世界経済の変化により、日本語教師業界も大きな影響を受けます。アジアでは常に単独トップを走っていた日本も中国、台湾、韓国の台頭により、その位置が脅かされるようになってきています。一昔前であれば、学生の目的は日本の会社から学びたい、日本の会社で働きたいというものでした。

しかし今では、アニメやゲームなどの日本のサブカルチャーに興味があって来る学生が増えています。学生本人の経済状況も大きく様変わりし、必死でアルバイトと両立する苦学生というより、親の仕送りまたは自分の貯金によって優雅に留学生活を送るといった学生も多くなってきています。

そんな時代の変化をすぐに反映させた生きた授業を受けられることは、学生にとって大きなメリットだろうと考えます。

動機や目的を忘れずいられる

課題の多さ、自分の生活との両立のしんどさに、ときに投げ出したくなることもあるかもしれません。自分の役割を別に持ちながら何かを習うということは、期間が長くなればなるほど大変になってきます。そんなとき併設された日本語学校で、元気な学生たちに出会うことはそれだけでやる気のもとになります。たどたどしい日本語で挨拶されるだけでも、嬉しいことですよね。

考えられるデメリット

先ほど紹介した友人の話にもありますが、日本語教師養成学校を卒業し、そこに併設された日本語学校に就職してしまうと、あるひとつのやり方が自分の中で固定されてしまい、ともすれば他では通用しないことになることもないとはいえません。

また、自分自身の中でも、他では難しいのではないか、新しいことを言われて混乱したくないといったネガティブな気持ちが働き、せっかく国内だけにとどまらない広い世界に出られるはずの資格が、狭い範囲の中だけで使われることになってしまいます。

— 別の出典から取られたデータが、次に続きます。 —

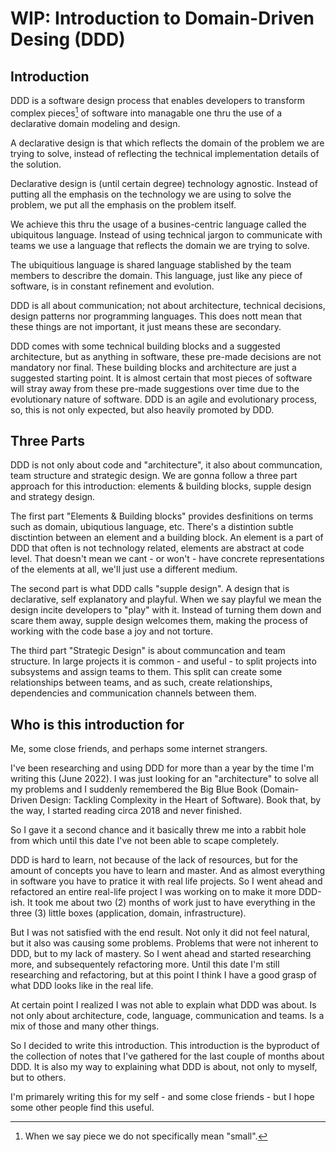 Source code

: # WIP: Introduction to Domain-Driven Desing (DDD)

## Introduction

DDD is a software design process that enables developers to transform complex pieces[^1] of software into managable one thru the use of a declarative domain modeling and design.

A declarative design is that which reflects the domain of the problem we are trying to solve, instead of reflecting the technical implementation details of the solution.

Declarative design is (until certain degree) technology agnostic. Instead of putting all the emphasis on the technology we are using to solve the problem, we put all the emphasis on the problem itself.

We achieve this thru the usage of a busines-centric language called the ubiquitous language. Instead of using technical jargon to communicate with teams we use a language that reflects the domain we are trying to solve.

The ubiquitious language is shared language stablished by the team members to describre the domain. This language, just like any piece of software, is in constant refinement and evolution.

DDD is all about communication; not about architecture, technical decisions, design patterns nor programming languages. This does nott mean that these things are not important, it just means these are secondary.

DDD comes with some technical building blocks and a suggested architecture, but as anything in software, these pre-made decisions are not mandatory nor final. These building blocks and architecture are just a suggested starting point. It is almost certain that most pieces of software will stray away from these pre-made suggestions over time due to the evolutionary nature of software. DDD is an agile and evolutionary process, so, this is not only expected, but also heavily promoted by DDD.

## Three Parts

DDD is not only about code and "architecture", it also about communcation, team structure and strategic design. We are gonna follow a three part approach for this introduction: elements & building blocks, supple design and strategy design.

The first part "Elements & Building blocks" provides desfinitions on terms such as domain, ubiqutious language, etc. There's a distintion subtle disctintion between an element and a building block. An element is a part of DDD that often is not technology related, elements are abstract at code level. That doesn't mean we cant - or won't - have concrete representations of the elements at all, we'll just use a different medium.

The second part is what DDD calls "supple design". A design that is declarative, self explanatory and playful. When we say playful we mean the design incite developers to "play" with it. Instead of turning them down and scare them away, supple design welcomes them, making the process of working with the code base a joy and not torture.

The third part "Strategic Design" is about communcation and team structure. In large projects it is common - and useful - to split projects into subsystems and assign teams to them. This split can create some relationships between teams, and as such, create relationships, dependencies and communication channels between them.

## Who is this introduction for

Me, some close friends, and perhaps some internet strangers.

I've been researching and using DDD for more than a year by the time I'm writing this (June 2022). I was just looking for an "architecture" to solve all my problems and I suddenly remembered the Big Blue Book (Domain-Driven Design: Tackling Complexity in the Heart of Software). Book that, by the way, I started reading circa 2018 and never finished.

So I gave it a second chance and it basically threw me into a rabbit hole from which until this date I've not been able to scape completely.

DDD is hard to learn, not because of the lack of resources, but for the amount of concepts you have to learn and master. And as almost everything in software you have to pratice it with real life projects. So I went ahead and refactored an entire real-life project I was working on to make it more DDD-ish. It took me about two (2) months of work just to have everything in the three (3) little boxes (application, domain, infrastructure).

But I was not satisfied with the end result. Not only it did not feel natural, but it also was causing some problems. Problems that were not inherent to DDD, but to my lack of mastery. So I went ahead and started researching more, and subsequentely refactoring more. Until this date I'm still researching and refactoring, but at this point I think I have a good grasp of what DDD looks like in the real life.

At certain point I realized I was not able to explain what DDD was about. Is not only about architecture, code, language, communication and teams. Is a mix of those and many other things.

So I decided to write this introduction. This introduction is the byproduct of the collection of notes that I've gathered for the last couple of months about DDD. It is also my way to explaining what DDD is about, not only to myself, but to others.

I'm primarely writing this for my self - and some close friends - but I hope some other people find this useful.

[^1]: When we say piece we do not specifically mean "small".
[^big-design-up-front]: See [Big Desing Up Front](https://en.wikipedia.org/wiki/Big_Design_Up_Front) on Wikipedia
[^refactoring]: DDD promotes a style of refactoring that should always aim to strengthten the model, not to weaken it. In other words: we should not refactor just for the sake of, but with the clear intention in mind of making the model more accurate.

ただこういったデメリットは、すべて自分の考え方次第ですので、どうぞこのデメリットを頭の隅に留めておいていただけたらと思います。

まとめ

日本語教師をめざす人にとって、日本語教師養成学校に求めることは、講座の内容が充実していること、有資格となる条件を満たしていることであるのは当然ですが、その次に考えるのは、本採用の前に十分な模擬授業ができるか、就職先が確保できるかということでしょう。

日本語学校が併設されていることはそれらすべての点において有利であることは間違いありません。